Severus scowled at the painting. Trust Dumbledore to remind him so obliquely of why he was there. Dumbledore was obviously seeking to prompt him into initiating that particular conversation, but Severus had no intention of complying.
“The Dark Lord holds the Ministry, but not Potter, and he wishes me to run the school in the manner he deems appropriate. We will have two Death Eaters now on the staff – besides myself of course,” Severus said, refusing to play a dead man’s games and turning straight to the important matters which must be considered.
“You are not a Death Eater, Severus,” Dumbledore contradicted him gently, but Severus would not be drawn into that particular mess of semantics, and he pressed on.
“The Dark Lord was most insistent, and it did not seem wise to refuse to accept his wishes for the Carrows to be appointed.”
“The Carrows?” Dumbledore’s eyes narrowed, and Severus knew Dumbledore was weighing the dangers of their presence against those of their absence. “No, I’m quite sure it would not have been wise to refuse.
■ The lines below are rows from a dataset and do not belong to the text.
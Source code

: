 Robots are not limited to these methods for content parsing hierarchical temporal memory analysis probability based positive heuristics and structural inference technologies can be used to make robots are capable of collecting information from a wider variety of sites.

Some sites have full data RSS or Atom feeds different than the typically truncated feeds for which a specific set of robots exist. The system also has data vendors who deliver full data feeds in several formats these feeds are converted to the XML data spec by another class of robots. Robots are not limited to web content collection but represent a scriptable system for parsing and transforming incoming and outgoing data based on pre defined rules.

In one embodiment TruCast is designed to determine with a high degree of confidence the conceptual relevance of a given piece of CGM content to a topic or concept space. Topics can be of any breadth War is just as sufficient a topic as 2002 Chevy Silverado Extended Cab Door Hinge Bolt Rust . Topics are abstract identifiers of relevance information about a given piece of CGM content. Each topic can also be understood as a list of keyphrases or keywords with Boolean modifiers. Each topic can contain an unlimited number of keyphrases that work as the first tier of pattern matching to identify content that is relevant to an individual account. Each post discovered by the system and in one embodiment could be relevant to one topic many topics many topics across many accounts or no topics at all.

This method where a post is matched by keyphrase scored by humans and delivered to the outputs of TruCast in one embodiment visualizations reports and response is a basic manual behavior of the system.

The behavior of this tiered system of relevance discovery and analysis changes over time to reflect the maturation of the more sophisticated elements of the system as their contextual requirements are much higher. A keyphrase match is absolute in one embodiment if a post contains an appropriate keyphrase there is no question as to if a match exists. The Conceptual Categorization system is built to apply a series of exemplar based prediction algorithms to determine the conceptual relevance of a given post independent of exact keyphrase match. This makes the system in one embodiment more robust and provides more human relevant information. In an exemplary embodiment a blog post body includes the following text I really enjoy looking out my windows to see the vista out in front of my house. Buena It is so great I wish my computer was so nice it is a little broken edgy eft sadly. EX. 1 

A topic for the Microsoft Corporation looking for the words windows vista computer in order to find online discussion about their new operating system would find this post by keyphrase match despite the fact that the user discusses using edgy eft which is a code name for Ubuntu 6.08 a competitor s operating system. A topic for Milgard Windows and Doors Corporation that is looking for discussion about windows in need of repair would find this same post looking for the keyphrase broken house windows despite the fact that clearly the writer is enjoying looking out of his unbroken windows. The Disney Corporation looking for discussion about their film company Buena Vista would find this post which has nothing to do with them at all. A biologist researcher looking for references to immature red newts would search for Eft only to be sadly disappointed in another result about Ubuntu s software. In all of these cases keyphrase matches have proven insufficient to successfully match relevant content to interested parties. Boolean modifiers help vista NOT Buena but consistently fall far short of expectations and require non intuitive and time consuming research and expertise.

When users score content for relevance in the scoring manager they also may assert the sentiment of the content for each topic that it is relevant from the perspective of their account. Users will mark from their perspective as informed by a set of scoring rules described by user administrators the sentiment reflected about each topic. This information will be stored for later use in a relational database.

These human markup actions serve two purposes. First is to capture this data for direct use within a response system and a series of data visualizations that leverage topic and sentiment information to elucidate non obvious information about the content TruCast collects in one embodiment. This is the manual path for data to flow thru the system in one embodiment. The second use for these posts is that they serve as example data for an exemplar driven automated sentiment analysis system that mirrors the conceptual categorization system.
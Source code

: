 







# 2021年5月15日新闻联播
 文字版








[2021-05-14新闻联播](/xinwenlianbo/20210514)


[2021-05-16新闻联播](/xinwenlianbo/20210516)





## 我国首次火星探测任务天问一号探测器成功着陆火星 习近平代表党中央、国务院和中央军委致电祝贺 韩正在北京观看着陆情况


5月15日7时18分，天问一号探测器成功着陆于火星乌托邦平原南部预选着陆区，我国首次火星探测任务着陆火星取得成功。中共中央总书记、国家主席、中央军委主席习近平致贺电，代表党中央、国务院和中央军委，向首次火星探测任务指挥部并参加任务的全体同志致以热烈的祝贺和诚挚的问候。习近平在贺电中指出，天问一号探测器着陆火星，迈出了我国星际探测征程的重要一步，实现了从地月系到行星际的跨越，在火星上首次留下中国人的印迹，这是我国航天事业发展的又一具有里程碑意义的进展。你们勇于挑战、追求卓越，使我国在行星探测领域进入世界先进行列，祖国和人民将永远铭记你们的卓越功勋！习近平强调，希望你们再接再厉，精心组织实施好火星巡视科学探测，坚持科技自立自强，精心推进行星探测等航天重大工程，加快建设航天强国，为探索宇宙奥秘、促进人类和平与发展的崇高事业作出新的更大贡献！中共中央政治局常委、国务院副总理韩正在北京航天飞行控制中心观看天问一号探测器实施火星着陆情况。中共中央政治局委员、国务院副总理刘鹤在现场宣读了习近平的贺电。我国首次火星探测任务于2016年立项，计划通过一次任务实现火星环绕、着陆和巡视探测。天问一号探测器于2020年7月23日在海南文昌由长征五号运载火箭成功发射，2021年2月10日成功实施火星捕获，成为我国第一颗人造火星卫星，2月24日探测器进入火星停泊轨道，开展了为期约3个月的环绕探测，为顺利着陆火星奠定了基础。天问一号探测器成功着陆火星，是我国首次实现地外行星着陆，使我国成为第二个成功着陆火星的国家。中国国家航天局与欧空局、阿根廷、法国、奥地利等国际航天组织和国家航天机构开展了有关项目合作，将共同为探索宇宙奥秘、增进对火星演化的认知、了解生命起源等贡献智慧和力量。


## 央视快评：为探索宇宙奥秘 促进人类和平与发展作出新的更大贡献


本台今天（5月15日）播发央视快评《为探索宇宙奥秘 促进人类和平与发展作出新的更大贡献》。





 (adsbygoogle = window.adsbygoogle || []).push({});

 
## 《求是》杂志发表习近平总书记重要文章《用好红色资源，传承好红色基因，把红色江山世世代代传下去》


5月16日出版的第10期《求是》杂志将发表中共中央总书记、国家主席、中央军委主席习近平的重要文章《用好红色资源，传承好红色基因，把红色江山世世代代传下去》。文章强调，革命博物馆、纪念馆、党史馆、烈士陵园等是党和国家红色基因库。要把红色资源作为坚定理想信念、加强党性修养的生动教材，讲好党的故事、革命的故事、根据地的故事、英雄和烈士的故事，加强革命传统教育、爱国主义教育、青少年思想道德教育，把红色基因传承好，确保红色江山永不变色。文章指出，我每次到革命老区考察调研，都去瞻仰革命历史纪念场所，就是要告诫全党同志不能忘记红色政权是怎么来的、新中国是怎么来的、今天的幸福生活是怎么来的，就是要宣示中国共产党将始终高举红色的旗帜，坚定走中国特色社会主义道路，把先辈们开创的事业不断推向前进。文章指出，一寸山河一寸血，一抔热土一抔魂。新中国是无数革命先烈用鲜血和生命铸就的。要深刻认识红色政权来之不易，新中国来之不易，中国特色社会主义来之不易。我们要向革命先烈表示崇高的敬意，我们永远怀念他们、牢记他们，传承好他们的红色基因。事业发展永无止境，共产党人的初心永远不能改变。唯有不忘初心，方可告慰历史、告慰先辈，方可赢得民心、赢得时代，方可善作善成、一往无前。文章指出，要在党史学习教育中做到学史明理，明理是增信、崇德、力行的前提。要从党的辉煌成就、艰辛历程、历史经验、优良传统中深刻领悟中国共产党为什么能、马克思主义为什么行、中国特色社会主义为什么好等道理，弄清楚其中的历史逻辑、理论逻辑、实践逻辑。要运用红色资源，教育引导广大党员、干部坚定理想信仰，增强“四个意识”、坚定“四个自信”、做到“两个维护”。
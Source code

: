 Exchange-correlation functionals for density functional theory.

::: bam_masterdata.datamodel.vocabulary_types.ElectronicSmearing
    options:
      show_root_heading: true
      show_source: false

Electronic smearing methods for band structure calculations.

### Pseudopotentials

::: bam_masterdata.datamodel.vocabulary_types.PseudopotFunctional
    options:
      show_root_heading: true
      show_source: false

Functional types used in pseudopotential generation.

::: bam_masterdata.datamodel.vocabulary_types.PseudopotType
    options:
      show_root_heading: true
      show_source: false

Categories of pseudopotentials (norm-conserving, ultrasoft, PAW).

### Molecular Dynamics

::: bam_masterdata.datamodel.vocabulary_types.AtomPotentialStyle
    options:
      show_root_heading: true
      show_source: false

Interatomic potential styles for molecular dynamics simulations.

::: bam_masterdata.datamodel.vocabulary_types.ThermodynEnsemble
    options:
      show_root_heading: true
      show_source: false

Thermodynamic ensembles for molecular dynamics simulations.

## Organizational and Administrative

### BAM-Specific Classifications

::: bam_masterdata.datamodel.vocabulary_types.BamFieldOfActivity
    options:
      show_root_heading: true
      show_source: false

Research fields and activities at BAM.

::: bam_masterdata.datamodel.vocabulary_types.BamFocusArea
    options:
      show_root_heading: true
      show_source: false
But two?”
“Defence Against the Dark Arts, or the Darks Arts themselves as I’m sure it will now become,” Severus said, his lips curling into a bitter smile. He knew most would believe that he would wish it to be that way, and for the second time that day he had realised that perhaps it mattered. Dumbledore nodded a curt understanding.
“And Muggle Studies,” Severus added in a tone carefully devoid of all emotion.
The sparkling, blue light in the portrait’s eyes seemed to dim a little. “Then…?”
“Charity Burbage is dead, yes.” Severus found himself unable to meet Dumbledore’s piercing eyes any longer, and he moved to retrieve the Pensieve from the cupboard for something to occupy himself with. He noticed as he did so that many more of the portraits were now occupied than had been when he had entered, all listening in horrified silence.
“And you were there,” Severus heard Dumbledore state slowly. It was not a question.
His back to the portrait, Severus nodded sharply and sought to remove the resurrected horror of reliving that moment by transferring his memories to the Pensieve. But the memory was not quiescent and, as he withdrew his wand from the surface, it brought with it the shimmering form of Charity, spinning once again the air.
Severus whirled angrily back to face the portrait as the image faded. “How many more?” he demanded, disgusted at the harsh note of desperation he could not suppress. “How many more voices must I hear echo those same words?”
“I’m sorry, Severus. I truly am. It has always been a difficult path you tread.”
“But my soul’s expendable?” Severus demanded again, bitterness welling up within him as his voice dropped to a cold whisper.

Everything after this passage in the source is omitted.